BEGIN DATA PROVIDED
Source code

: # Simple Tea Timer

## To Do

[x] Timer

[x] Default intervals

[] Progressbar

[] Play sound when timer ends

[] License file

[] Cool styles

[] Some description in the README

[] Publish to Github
END DATA PROVIDED
TASK DETAILS:
Your answer should be the lines from the one containing "[] License file" through the last line of the records, repeated exactly and with nothing added.

SOLUTION BELOW:
[] License file

[] Cool styles

[] Some description in the README

[] Publish to Github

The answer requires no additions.